I have an index of about 100k documents that represent a movie entity.
Users can put films on various lists (like favorites etc.)
These lists are stored in a mysql database and are not indexed in solr.
I could store the user ids in multivalued fields that represent a list, but that is quite bad because the fields would get very, very long and the indexing would be problematic too.
So currently i do the following (pseudocode):
$favorites = SELECT document_id FROM favorites WHERE user_id = $user_id
$documents = 'http://solr.com:8393/select/?q=XYZ&fq=document_id:('.join(' OR ',$favorites);
this works great and fast but the number of items in filter queries is limited to 1024 (i tried that). also filter queries add up. so if i have one filter query with 500 values to filter i can have another values to 524 filters on another field.
It's okay for now because I limited the entries per list to 1024, and that's quite a lot but I think this approach is very clumsy and produces a lot of overhead.
Isn't there a better solution? Like writing a solr module that directly connects to the database or something? I'd like to do it in php.
If there is no other way, can i somehow raise the 1024 limit? because it works very fast now! I think with good hardware more wouldn't be a problem.
Edit: as asked in the comments i here post my original schema and a working example query.
<field name="film_id" type="int" indexed="true" stored="true" required="true"/>
<field name="imdb_id" type="int" indexed="true" stored="true" />
<field name="parent_id" type="int" indexed="true" stored="true"/>
<field name="malus" type="int" indexed="true" stored="true"/>
<field name="type" type="int" indexed="true" stored="true"/>
<field name="year" type="int" indexed="true" stored="true" termVectors="true"/>
<field name="locale_title" type="string" indexed="false" stored="true"/>
<field name="aka_title" type="filmtitle" indexed="true" stored="true" multiValued="true" omitNorms="true" termVectors="true" />
<field name="sort_title" type="string" indexed="true" stored="true"/>
<field name="director" type="person" indexed="true" stored="true" multiValued="true" omitNorms="true"/>
<field name="director_phonetic" type="person_phonetic" multiValued="true" omitNorms="true"/>
<field name="actor" type="person" indexed="true" stored="true" multiValued="true" omitNorms="true"/>
<field name="actor_phonetic" type="person_phonetic" multiValued="true" omitNorms="true"/>
<field name="country" type="string" indexed="true" stored="true" multiValued="true"/>
<field name="description" type="text" indexed="true" stored="true" />
<field name="genre" type="genre" indexed="true" stored="true" multiValued="true" termVectors="true"/>
<field name="url" type="string" indexed="true" stored="true" multiValued="false"/>
<field name="image_url" type="string" indexed="false" stored="true" multiValued="false"/>
<field name="rating" type="int" indexed="true" stored="true" required="false" default="50"/>
<field name="affiliate" type="string" indexed="true" stored="true" multiValued="true"/>
<field name="product_type" type="string" indexed="true" stored="true" multiValued="true"/>
<dynamicField name="product_*" type="string" indexed="true" stored="true" multiValued="true"/>
<field name="blockbuster" type="boolean" indexed="true" stored="true" />
<copyField source="film_id" dest="id"/>
<field name="director_id" type="string" indexed="true" stored="true" multiValued="true" termVectors="true"/>
<field name="actor_id" type="string" indexed="true" stored="true" multiValued="true" termVectors="true"/>
theese are my additions to the default schema.xml
a sample search result can be viewed here.
a sample query would be:
http://my-server.com:8983/solr/select/?
q=description:nazis
&fq=product_bluray:amazon
&fq=film_id:(1185616 1054606 88763 361748 78748)

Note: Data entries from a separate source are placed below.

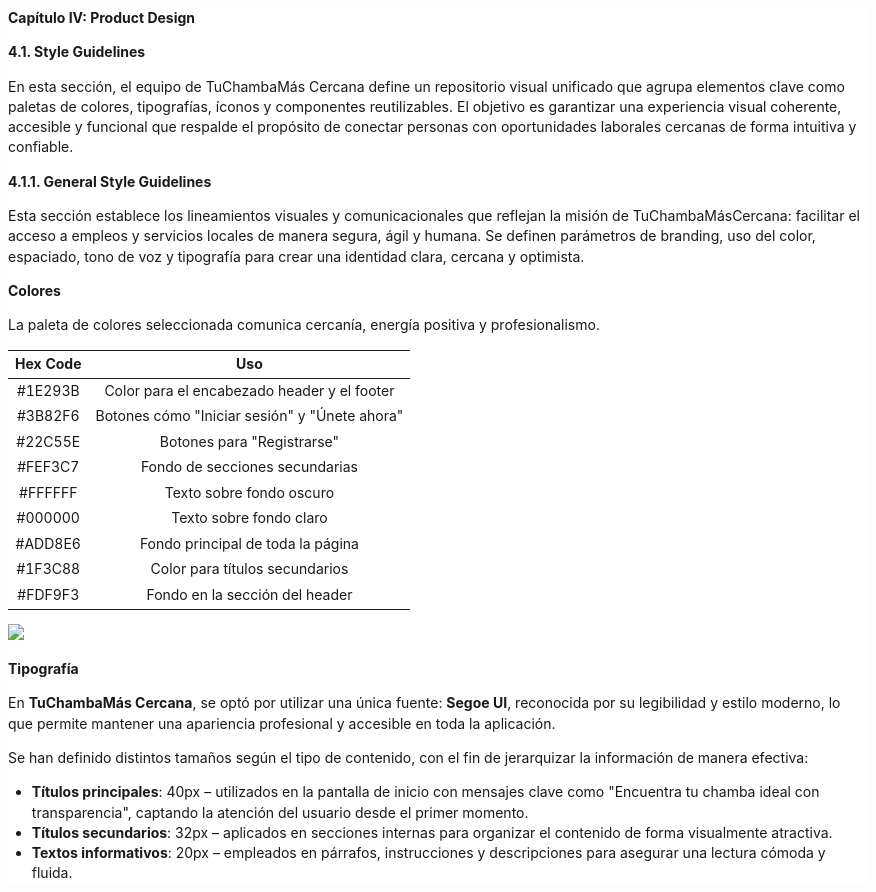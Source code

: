 **Capítulo IV: Product Design**

**4.1. Style Guidelines**

En esta sección, el equipo de TuChambaMás Cercana define un repositorio visual unificado que agrupa elementos clave como paletas de colores, tipografías, íconos y componentes reutilizables. El objetivo es garantizar una experiencia visual coherente, accesible y funcional que respalde el propósito de conectar personas con oportunidades laborales cercanas de forma intuitiva y confiable.

**4.1.1. General Style Guidelines**

Esta sección establece los lineamientos visuales y comunicacionales que reflejan la misión de TuChambaMásCercana: facilitar el acceso a empleos y servicios locales de manera segura, ágil y humana. Se definen parámetros de branding, uso del color, espaciado, tono de voz y tipografía para crear una identidad clara, cercana y optimista.

**Colores**

La paleta de colores seleccionada comunica cercanía, energía positiva y profesionalismo. 





|**Hex Code**|**Uso**|
| :-: | :-: |
|#1E293B|Color para el encabezado header y el footer|
|#3B82F6|Botones cómo "Iniciar sesión" y "Únete ahora"|
|#22C55E|Botones para "Registrarse"|
|#FEF3C7|Fondo de secciones secundarias|
|#FFFFFF|Texto sobre fondo oscuro|
|#000000|Texto sobre fondo claro|
|#ADD8E6|Fondo principal de toda la página|
|#1F3C88|Color para títulos secundarios|
|#FDF9F3|Fondo en la sección del header|

![](Aspose.Words.c6e287c5-2f09-4cf1-acce-a4f0252ffcb7.027.png)

**Tipografía**

En **TuChambaMás Cercana**, se optó por utilizar una única fuente: **Segoe UI**, reconocida por su legibilidad y estilo moderno, lo que permite mantener una apariencia profesional y accesible en toda la aplicación.

Se han definido distintos tamaños según el tipo de contenido, con el fin de jerarquizar la información de manera efectiva:

- **Títulos principales**: 40px – utilizados en la pantalla de inicio con mensajes clave como "Encuentra tu chamba ideal con transparencia", captando la atención del usuario desde el primer momento.
- **Títulos secundarios**: 32px – aplicados en secciones internas para organizar el contenido de forma visualmente atractiva.
- **Textos informativos**: 20px – empleados en párrafos, instrucciones y descripciones para asegurar una lectura cómoda y fluida.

here the user would search for movies that are:
- available on amazon as a bluray
- that have the term "nazis" in the description
- AND that are on his favorite list
the list includes the movies (documents) with the ids 1185616 1054606 88763 361748 78748 and are stored in the mysql database.
ps: I don't know whether I formulated the question well, I hope its understandable. If not, please feel free to edit!